The role of intraplaque neovascularization in recent and future ischemic stroke in patients with mild carotid stenosis

Ultrasonography. 2025 Jan;44(1):62-71. doi: 10.14366/usg.24123. Epub 2024 Oct 20.

Abstract

Purpose: There is still insufficient evidence for predicting stroke risk in patients with mild carotid atherosclerotic stenosis. This study aimed to explore the association between carotid intraplaque neovascularization (IPN) in mild stenosis and ischemic stroke, using contrast-enhanced ultrasound (CEUS) imaging.
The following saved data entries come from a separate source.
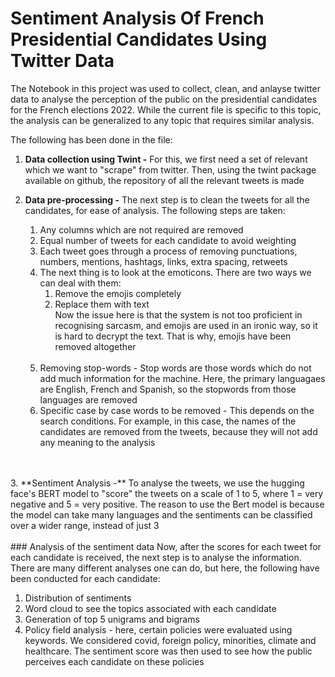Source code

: # Sentiment Analysis Of French Presidential Candidates Using Twitter Data

The Notebook in this project was used to collect, clean, and anlayse
twitter data to analyse the perception of the public on the
presidential candidates for the French elections 2022. While
the current file is specific to this topic, the analysis can
be generalized to any topic that requires similar analysis.

The following has been done in the file:

1. **Data collection using Twint -** For this, we first need
a set of relevant which we want to "scrape" from twitter.
Then, using the twint package available on github, the repository
of all the relevant tweets is made


2. **Data pre-processing -** The next step is to clean the tweets
for all the candidates, for ease of analysis. The following steps are taken:
   1. Any columns which are not required are removed
   2. Equal number of tweets for each candidate to avoid weighting
   3. Each tweet goes through a process of removing punctuations, numbers, mentions, hashtags, links, extra spacing, retweets
   4. The next thing is to look at the emoticons. There are two ways we can deal with them:
      1. Remove the emojis completely
      2. Replace them with text<br/>
   Now the issue here is that the system is not too proficient
   in recognising sarcasm, and emojis are used in an ironic way,
   so it is hard to decrypt the text. That is why, emojis have been
   removed altogether <br/>
      <br/>
   5. Removing stop-words - Stop words are those words
   which do not add much information for the machine. Here,
    the primary languagaes are English, French and Spanish, so the stopwords from those languages are removed
   6. Specific case by case words to be removed - This depends on the search conditions. For example, 
   in this case, the names of the candidates are removed from the tweets, because they will not add any meaning to the analysis
<br/>
<br/>
3. **Sentiment Analysis -** To analyse the tweets, we use
the hugging face's BERT model to "score" the tweets on a scale of 1 to 5,
where 1 = very negative and 5 = very positive. The reason to use
the Bert model is because the model can take many languages and the sentiments can
be classified over a wider range, instead of just 3
<br>
<br>
### Analysis of the sentiment data
Now, after the scores for each tweet for each candidate is received, the next step is to analyse the information.
There are many different analyses one can do, but here, the following have been conducted for each candidate:<br/>

1. Distribution of sentiments
2. Word cloud to see the topics associated with each candidate
3. Generation of top 5 unigrams and bigrams
4. Policy field analysis - here, certain policies were evaluated using keywords. We considered covid, foreign policy, minorities, climate and healthcare.
The sentiment score was then used to see how the public perceives each candidate on these policies
      


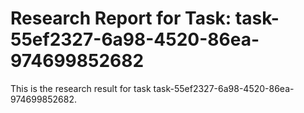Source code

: # Research Report for Task: task-55ef2327-6a98-4520-86ea-974699852682

This is the research result for task task-55ef2327-6a98-4520-86ea-974699852682.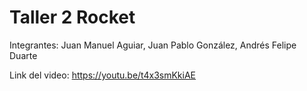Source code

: # Taller 2 Rocket
Integrantes: Juan Manuel Aguiar, Juan Pablo González, Andrés Felipe Duarte

Link del video: https://youtu.be/t4x3smKkiAE
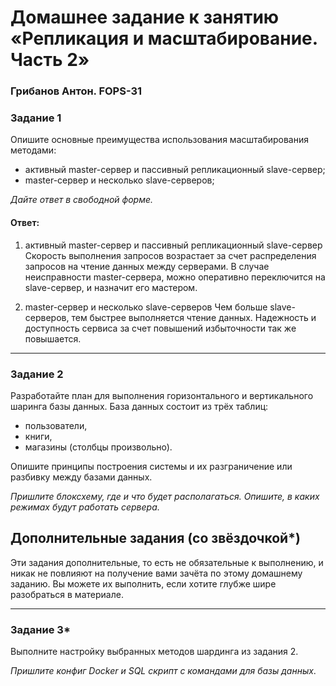 # Домашнее задание к занятию «Репликация и масштабирование. Часть 2»
### Грибанов Антон. FOPS-31

### Задание 1

Опишите основные преимущества использования масштабирования методами:

- активный master-сервер и пассивный репликационный slave-сервер; 
- master-сервер и несколько slave-серверов;


*Дайте ответ в свободной форме.*

#### Ответ:
   1. активный master-сервер и пассивный репликационный slave-сервер
Скорость выполнения запросов возрастает за счет распределения запросов на чтение данных между серверами. В случае неисправности master-сервера, можно оперативно переключится на slave-сервер, и назначит его мастером.

   2. master-сервер и несколько slave-серверов
Чем больше slave-серверов, тем быстрее выполняется чтение данных. Надежность и доступность сервиса за счет повышений избыточности так же повышается.


---

### Задание 2


Разработайте план для выполнения горизонтального и вертикального шаринга базы данных. База данных состоит из трёх таблиц: 

- пользователи, 
- книги, 
- магазины (столбцы произвольно). 

Опишите принципы построения системы и их разграничение или разбивку между базами данных.

*Пришлите блоксхему, где и что будет располагаться. Опишите, в каких режимах будут работать сервера.* 

## Дополнительные задания (со звёздочкой*)
Эти задания дополнительные, то есть не обязательные к выполнению, и никак не повлияют на получение вами зачёта по этому домашнему заданию. Вы можете их выполнить, если хотите глубже шире разобраться в материале.

---
### Задание 3*

Выполните настройку выбранных методов шардинга из задания 2.

*Пришлите конфиг Docker и SQL скрипт с командами для базы данных*.
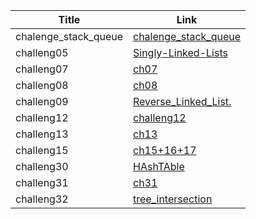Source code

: | Title      | Link |
| -----------| ----------- |
| chalenge_stack_queue| [chalenge_stack_queue](./chalenge_stack_queue/)       |
| challeng05| [Singly-Linked-Lists](./challeng05/Singly-Linked-Lists/linkedlist/chalenge_stack_queue)       |
| challeng07| [ch07](./challeng07/)       |
| challeng08| [ch08](./challeng08/)       |
| challeng09| [Reverse_Linked_List.](./challenge09/Reverse_Linked_List./Reverse_Linked_List.py)       |
| challeng12| [challeng12](./challenge12/stack_queue_animal_shelter/ch07)       |
| challeng13| [ch13](./challenge13/stack_queue_brackets)       |
| challeng15| [ch15+16+17](./challenge15/Binary_Tree_and_BST/)       |
| challeng30| [HAshTAble](./challenge30/HashTable)       |
| challeng31| [ch31](./challenge31/hashmap_repeated_word/hashmap_repeated_word.py)       |
| challeng32| [tree_intersection](./challenge32/tree_intersection/tree_intersection.py)       |





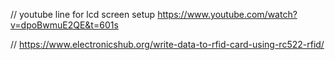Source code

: // youtube line for lcd screen setup https://www.youtube.com/watch?v=dpoBwmuE2QE&t=601s

// https://www.electronicshub.org/write-data-to-rfid-card-using-rc522-rfid/
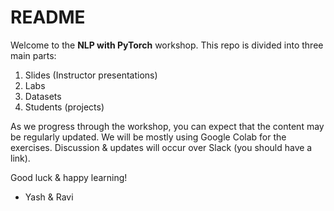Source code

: # README

Welcome to the **NLP with PyTorch** workshop. This repo is divided into three main parts:

1. Slides (Instructor presentations)
2. Labs
3. Datasets
4. Students (projects)

As we progress through the workshop, you can expect that the content may be regularly updated. We will be mostly using Google Colab for the exercises. Discussion & updates will occur over Slack (you should have a link). 

Good luck & happy learning!

- Yash & Ravi


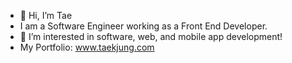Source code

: - 👋 Hi, I’m Tae
- I am a Software Engineer working as a Front End Developer.
- 👀 I’m interested in software, web, and mobile app development!
- My Portfolio: www.taekjung.com


<!---
jung8821/jung8821 is a ✨ special ✨ repository because its `README.md` (this file) appears on your GitHub profile.
You can click the Preview link to take a look at your changes.
--->
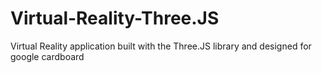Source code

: # Virtual-Reality-Three.JS
Virtual Reality application built with the Three.JS library and designed for google cardboard
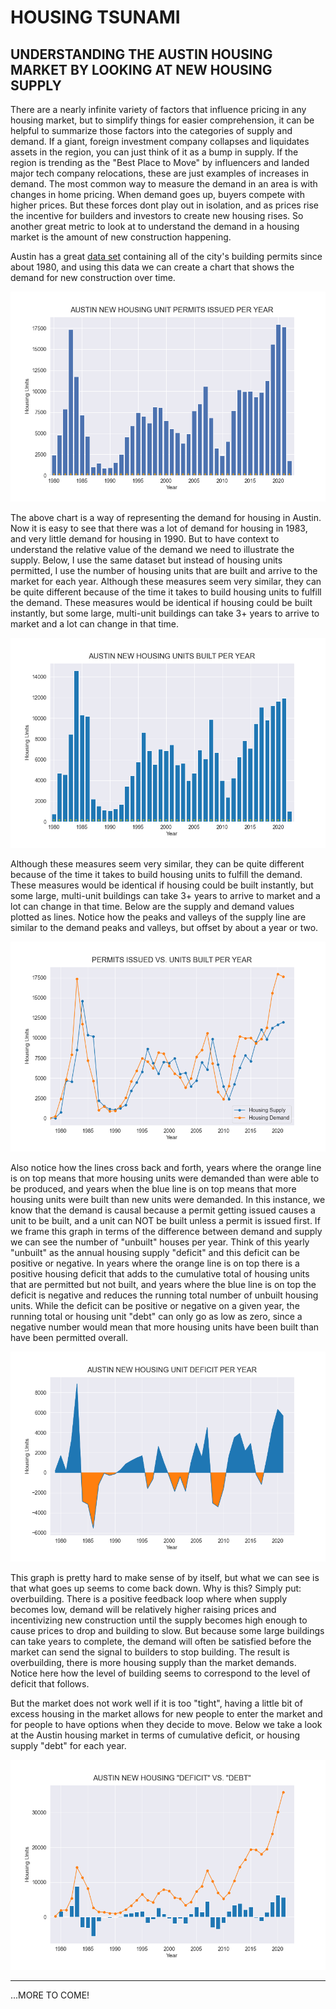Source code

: # HOUSING TSUNAMI

## UNDERSTANDING THE AUSTIN HOUSING MARKET BY LOOKING AT NEW HOUSING SUPPLY

There are a nearly infinite variety of factors that influence pricing in any housing market, but to simplify things for easier comprehension, it can be helpful to summarize those factors into the categories of supply and demand. If a giant, foreign investment company collapses and liquidates assets in the region, you can just think of it as a bump in supply. If the region is trending as the "Best Place to Move" by influencers and landed major tech company relocations, these are just examples of increases in demand. The most common way to measure the demand in an area is with changes in home pricing. When demand goes up, buyers compete with higher prices. But these forces dont play out in isolation, and as prices rise the incentive for builders and investors to create new housing rises. So another great metric to look at to understand the demand in a housing market is the amount of new construction happening. 

Austin has a great [data set](https://data.austintexas.gov/Building-and-Development/Issued-Construction-Permits/3syk-w9eu) containing all of the city's building permits since about 1980, and using this data we can create a chart that shows the demand for new construction over time. 

![ppy](permits_per_year.png)

The above chart is a way of representing the demand for housing in Austin. Now it is easy to see that there was a lot of demand for housing in 1983, and very little demand for housing in 1990. But to have context to understand the relative value of the demand we need to illustrate the supply. Below, I use the same dataset but instead of housing units permitted, I use the number of housing units that are built and arrive to the market for each year. Although these measures seem very similar, they can be quite different because of the time it takes to build housing units to fulfill the demand. These measures would be identical if housing could be built instantly, but some large, multi-unit buildings can take 3+ years to arrive to market and a lot can change in that time. 

![bpy](built_per_year.png)

Although these measures seem very similar, they can be quite different because of the time it takes to build housing units to fulfill the demand. These measures would be identical if housing could be built instantly, but some large, multi-unit buildings can take 3+ years to arrive to market and a lot can change in that time. Below are the supply and demand values plotted as lines. Notice how the peaks and valleys of the supply line are similar to the demand peaks and valleys, but offset by about a year or two. 

![bvp](issued_vs_built.png)

Also notice how the lines cross back and forth, years where the orange line is on top means that more housing units were demanded than were able to be produced, and years when the blue line is on top means that more housing units were built than new units were demanded. In this instance, we know that the demand is causal because a permit getting issued causes a unit to be built, and a unit can NOT be built unless a permit is issued first. If we frame this graph in terms of the difference between demand and supply we can see the number of "unbuilt" houses per year. Think of this yearly "unbuilt" as the annual housing supply "deficit" and this deficit can be positive or negative. In years where the orange line is on top there is a positive housing deficit that adds to the cumulative total of housing units that are permitted but not built, and years where the blue line is on top the deficit is negative and reduces the running total number of unbuilt housing units. While the deficit can be positive or negative on a given year, the running total or housing unit "debt" can only go as low as zero, since a negative number would mean that more housing units have been built than have been permitted overall. 

![deficit](deficit.png)

This graph is pretty hard to make sense of by itself, but what we can see is that what goes up seems to come back down. Why is this? Simply put: overbuilding. There is a positive feedback loop where when supply becomes low, demand will be relatively higher raising prices and incentivizing new construction until the supply becomes high enough to cause prices to drop and building to slow. But because some large buildings can take years to complete, the demand will often be satisfied before the market can send the signal to builders to stop building. The result is overbuilding, there is more housing supply than the market demands. Notice here how the level of building seems to correspond to the level of deficit that follows. 

But the market does not work well if it is too "tight", having a little bit of excess housing in the market allows for new people to enter the market and for people to have options when they decide to move. Below we take a look at the Austin housing market in terms of cumulative deficit, or housing supply "debt" for each year. 

![debt](debt.png)

---
...MORE TO COME!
Methods: This retrospective observational study included 369 patients from July 2021 to March 2022. These patients were categorized as symptomatic or asymptomatic based on their recent history of ipsilateral ischemic stroke. Initial parameters of carotid plaques, such as IPN grading and contrast enhancement index, were assessed using B-mode ultrasonography and CEUS. The follow-up period lasted 12 months or until a newly-developed ischemic stroke occurred. Logistic regression models and Cox proportional-hazards regression models were employed to explore the associations between ultrasonic parameters and the incidence of recent and future ischemic strokes.

Results: In patients with mild stenosis, both increasing age and grade 2 carotid IPN were significant predictors of recent primary ischemic stroke. Furthermore, grade 2 carotid IPN independently predicted future ischemic strokes in both symptomatic and asymptomatic patients.

Conclusion: This study demonstrated that carotid IPN as detected by CEUS imaging holds potential as a useful non-invasive biomarker for predicting recent and future ischemic strokes in patients with mild carotid stenosis.

Keywords: Carotid artery diseases; Contrast-enhanced ultrasound; Intraplaque neovascularization; Ischemic stroke; Vulnerable plaque.